20 сентября 1927. Вторник. Метро Denfert-Rochereau
Ясней и ясней синяки под глазами
И яркость некрашеных губ.
С тех пор, когда губы впервые сказали:
Зачем я себя берегу?
Он горек, мой жребий, в тоске подневольной
Жечь день за мучительным днем,
Чтоб вечером снова обидно и больно
Клеймить себя страшным клеймом.
На всех перекрестках упрямо и долго
Кричать о неистовом зле,
Что я не исполнила страшного долга.
Что страшно мне жить на земле.
Что больше нет силы, нет силы, нет силы.
Я стала покорно слаба.
И глупой гримасой улыбка застыла
На сжатых безмолвных губах.
И буду кричать я, и буду томиться,
Скую себя темной тоской.
А счастье, как милая Синяя Птица,
Так близко и так далеко.
26 сентября 1927. Понедельник
Временами малодушничаю. Теряю бодрость. Хочется тогда колотиться о косяк кровати. Приближаюсь к отчаянию. Потом бывает стыдно.
Денег нет. Бдим мало. Боюсь, что это потом скажется на моем здоровье. А над своим здоровьем я сейчас дрожу больше всего.
Денег нет. Никогда еще я так остро это не ощущала, как сейчас. Ведь скоро и пост рождественский. Как ни раскидывай, а не раньше Нового года, да и то не верю[95].
Мамочка этого не понимает. Говорит: «Ведь и так вы живете почти что вместе. Разве для вас так важна физическая близость?» А то, что неопределенность и двусмысленность моего положения меня так гнетет, никто, кажется, никто — даже Юрий, до конца не понимает. Нет, Юрий понимает. Я даже не могу его поцеловать, когда хочу. Кажется, кончится это тем, что мы переедем в первую освободившуюся комнату, без всякой свадьбы. Но ведь и этого нельзя делать, пока у меня не будет работы. Вот опять я подошла к такому моменту, когда хочется выть по-звериному.
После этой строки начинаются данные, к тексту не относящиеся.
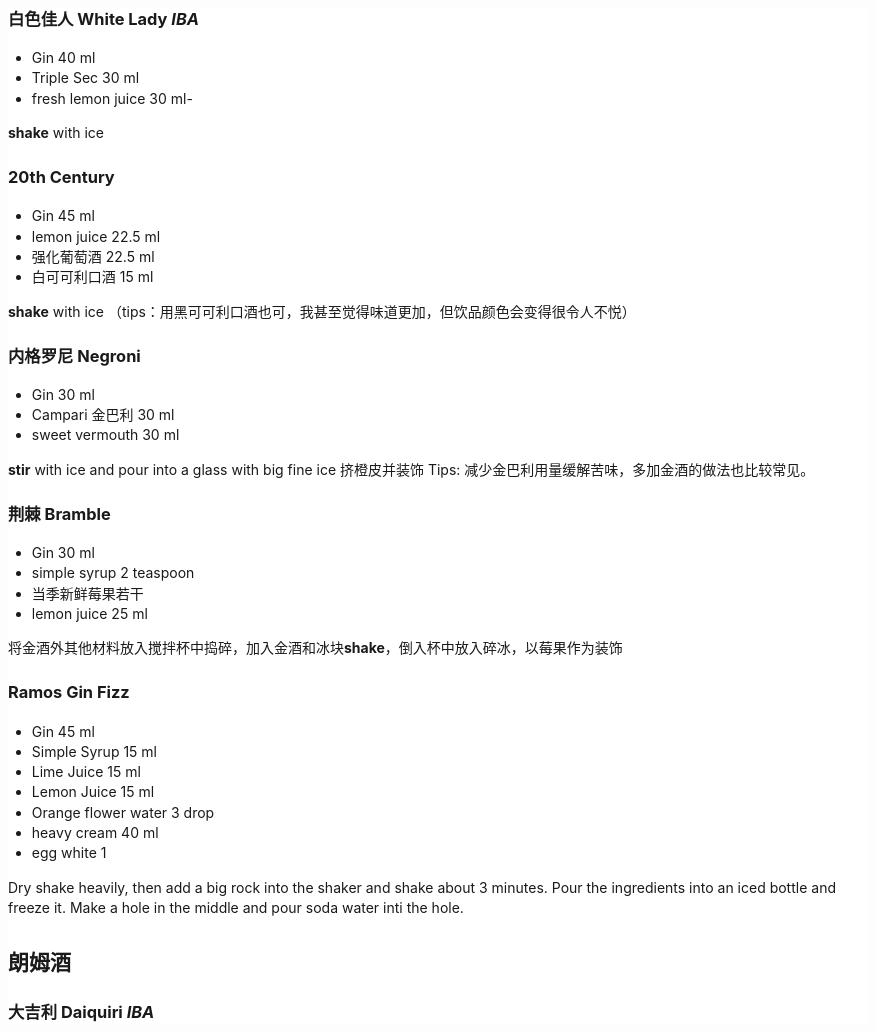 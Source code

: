 ### 白色佳人 White Lady _IBA_

- Gin 40 ml
- Triple Sec 30 ml
- fresh lemon juice 30 ml-

**shake** with ice

### 20th Century

- Gin 45 ml
- lemon juice 22.5 ml
- 强化葡萄酒 22.5 ml
- 白可可利口酒 15 ml

**shake** with ice
（tips：用黑可可利口酒也可，我甚至觉得味道更加，但饮品颜色会变得很令人不悦）

### 内格罗尼 Negroni

- Gin 30 ml
- Campari 金巴利 30 ml
- sweet vermouth 30 ml

**stir** with ice and pour into a glass with big fine ice 挤橙皮并装饰
Tips: 减少金巴利用量缓解苦味，多加金酒的做法也比较常见。

### 荆棘 Bramble

- Gin 30 ml
- simple syrup 2 teaspoon
- 当季新鲜莓果若干
- lemon juice 25 ml

将金酒外其他材料放入搅拌杯中捣碎，加入金酒和冰块**shake**，倒入杯中放入碎冰，以莓果作为装饰

### Ramos Gin Fizz

- Gin 45 ml
- Simple Syrup 15 ml
- Lime Juice 15 ml
- Lemon Juice 15 ml
- Orange flower water 3 drop
- heavy cream 40 ml
- egg white 1

Dry shake heavily, then add a big rock into the shaker and shake about 3 minutes. Pour the ingredients into an iced bottle and freeze it.
Make a hole in the middle and pour soda water inti the hole.

## 朗姆酒

### 大吉利 Daiquiri _IBA_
17 октября 1927. Понедельник
Трудно так, когда столько времени не пишешь. Придется из длинной череды событий и переживаний выхватить настоящий момент и запечатлеть без всякой связи с предыдущим и последующим.
Самое страшное было вчера. Юрий уличил меня во лжи, в такой страшной лжи, в которой я сама себе никогда не признавалась. Началось с Института. Я говорила о том, что не буду ходить к поэтам, чтобы не пропускать лекций. И вдруг Юрий ясно и точно начал говорить о том, что в Институте меня интересует вовсе не наука, но что я хожу туда для того, чтобы «вынимать тетради и вкладывать их обратно в портфель», что вся моя деятельность в этой области сводится к нулю. А ведь как долго я сама себя обманывала этим Институтом. И ведь сколько было построено на этой лжи.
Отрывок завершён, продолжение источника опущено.